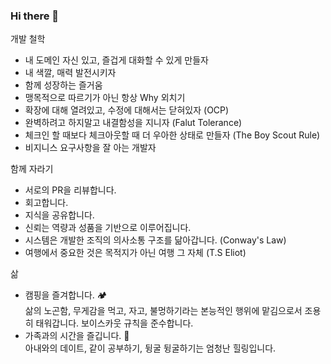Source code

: ### Hi there 👋

개발 철학
- 내 도메인 자신 있고, 즐겁게 대화할 수 있게 만들자
- 내 색깔, 매력 발전시키자
- 함께 성장하는 즐거움
- 맹목적으로 따르기가 아닌 항상 Why 외치기
- 확장에 대해 열려있고, 수정에 대해서는 닫혀있자 (OCP)
- 완벽하려고 하지말고 내결함성을 지니자 (Falut Tolerance)
- 체크인 할 때보다 체크아웃할 때 더 우아한 상태로 만들자 (The Boy Scout Rule)
- 비지니스 요구사항을 잘 아는 개발자

함께 자라기
- 서로의 PR을 리뷰합니다.
- 회고합니다.
- 지식을 공유합니다.
- 신뢰는 역량과 성품을 기반으로 이루어집니다.
- 시스템은 개발한 조직의 의사소통 구조를 닮아갑니다. (Conway's Law)
- 여행에서 중요한 것은 목적지가 아닌 여행 그 자체 (T.S Eliot)

삶
- 캠핑을 즐겨합니다. 🏕  </br>
  삶의 노곤함, 무게감을 먹고, 자고, 불멍하기라는 본능적인 행위에 맡김으로서 조용히 태워갑니다.
  보이스카웃 규칙을 준수합니다.
- 가족과의 시간을 즐깁니다. 👫 </br>
  아내와의 데이트, 같이 공부하기, 뒹굴 뒹굴하기는 엄청난 힐링입니다.

<!-- Stat 
[![Anurag's GitHub stats](https://github-readme-stats.vercel.app/api?username=evan-hwang&count_private=true&show_icons=true&theme=monokai)](https://github.com/anuraghazra/github-readme-stats)
<div align="center">
  <img align="center" src="https://github-readme-stats.anuraghazra1.vercel.app/api?username=evan-hwang&show_icons=true" />
  <img align="center" src="https://github-readme-streak-stats.herokuapp.com/?user=evan-hwang&" alt="soumyajit" />
</div>
-->

<!-- Top Langs
[![Top Langs](https://github-readme-stats.vercel.app/api/top-langs/?username=evan-hwang&layout=compact&theme=monokai)](https://github.com/anuraghazra/github-readme-stats)
-->

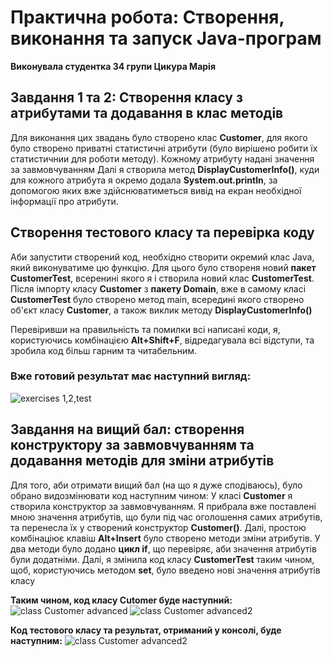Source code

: # Практична робота: Створення, виконання та запуск Java-програм
**Виконувала студентка 34 групи Цикура Марія**

## Завдання 1 та 2: Створення класу з атрибутами та додавання в клас методів
Для виконання цих звадань було створено клас **Customer**, для якого було створено приватні статистичні атрибути (було вирішено робити їх статистичнии для роботи методу). Кожному атрибуту надані значення за завмовчуванням
Далі я створила метод **DisplayCustomerInfo()**, куди для кожного атрибута я окремо додала **System.out.println**, за допомогою яких вже здійснюватиметься вивід на екран
необхідної інформації про атрибути.

## Створення тестового класу та перевірка коду
Аби запустити створений код, необхідно створити окремий клас Java, який виконуватиме цю функцію. Для цього було створеня новий **пакет CustomerTest**, всеренині якого я і створила новий клас **CustomerTest**. Після імпорту класу **Customer** з **пакету Domain**, вже в самому класі **CustomerTest** було створено метод main, всередині якого створено об'єкт класу **Customer**, а також виклик методу **DisplayCustomerInfo()**

Перевіривши на правильність та помилки всі написані коди, я, користуючись комбінацією **Alt+Shift+F**, відредагувала всі відступи, та зробила код більш гарним та читабельним. 
### Вже готовий результат має наступний вигляд:
![exercises 1,2,test](done.png)

## Завдання на вищий бал: створення конструктору за завмовчуванням та додавання методів для зміни атрибутів
Для того, аби отримати вищий бал (на що я дуже сподіваюсь), було обрано видозмінювати код наступним чином:
У класі **Customer** я створила конструктор за завмовчуванням. Я прибрала вже поставлені мною значення атрибутів, що були під час оголошення самих атрибутів, та перенесла їх у створений конструктор **Customer()**. Далі, простою комбінаціює клавіш **Alt+Insert** було створено методи зміни атрибутів. У два методи було додано **цикл if**, що перевіряє, аби значення атрибутів були додатніми.
Далі, я змінила код класу **CustomerTest** таким чином, щоб, користуючись методом **set**, було введено нові значення атрибутів класу

**Таким чином, код класу Cutomer буде наступний:**
![class Customer advanced](advanced(1).png)
![class Customer advanced2](advanced(2).png)



**Код тестового класу та результат, отриманий у консолі, буде наступним:**
![class Customer advanced2](advanced(3).png)
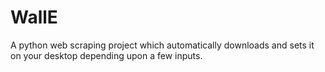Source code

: # WallE
A python web scraping project which automatically downloads and sets it on your desktop depending upon a few inputs.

..........

(Exercise):
Look above for the line with "- 체크인 할 때보다", then give again exactly every line from there through the line with "та запуск Java-програм", skipping the pictures.

(Answer section):
- 체크인 할 때보다 체크아웃할 때 더 우아한 상태로 만들자 (The Boy Scout Rule)
- 비지니스 요구사항을 잘 아는 개발자

함께 자라기
- 서로의 PR을 리뷰합니다.
- 회고합니다.
- 지식을 공유합니다.
- 신뢰는 역량과 성품을 기반으로 이루어집니다.
- 시스템은 개발한 조직의 의사소통 구조를 닮아갑니다. (Conway's Law)
- 여행에서 중요한 것은 목적지가 아닌 여행 그 자체 (T.S Eliot)

삶
- 캠핑을 즐겨합니다. 🏕  </br>
  삶의 노곤함, 무게감을 먹고, 자고, 불멍하기라는 본능적인 행위에 맡김으로서 조용히 태워갑니다.
  보이스카웃 규칙을 준수합니다.
- 가족과의 시간을 즐깁니다. 👫 </br>
  아내와의 데이트, 같이 공부하기, 뒹굴 뒹굴하기는 엄청난 힐링입니다.

<!-- Stat 
[![Anurag's GitHub stats](https://github-readme-stats.vercel.app/api?username=evan-hwang&count_private=true&show_icons=true&theme=monokai)](https://github.com/anuraghazra/github-readme-stats)
<div align="center">
  <img align="center" src="https://github-readme-stats.anuraghazra1.vercel.app/api?username=evan-hwang&show_icons=true" />
  <img align="center" src="https://github-readme-streak-stats.herokuapp.com/?user=evan-hwang&" alt="soumyajit" />
</div>
-->

<!-- Top Langs
[![Top Langs](https://github-readme-stats.vercel.app/api/top-langs/?username=evan-hwang&layout=compact&theme=monokai)](https://github.com/anuraghazra/github-readme-stats)
-->

Source code

: # Практична робота: Створення, виконання та запуск Java-програм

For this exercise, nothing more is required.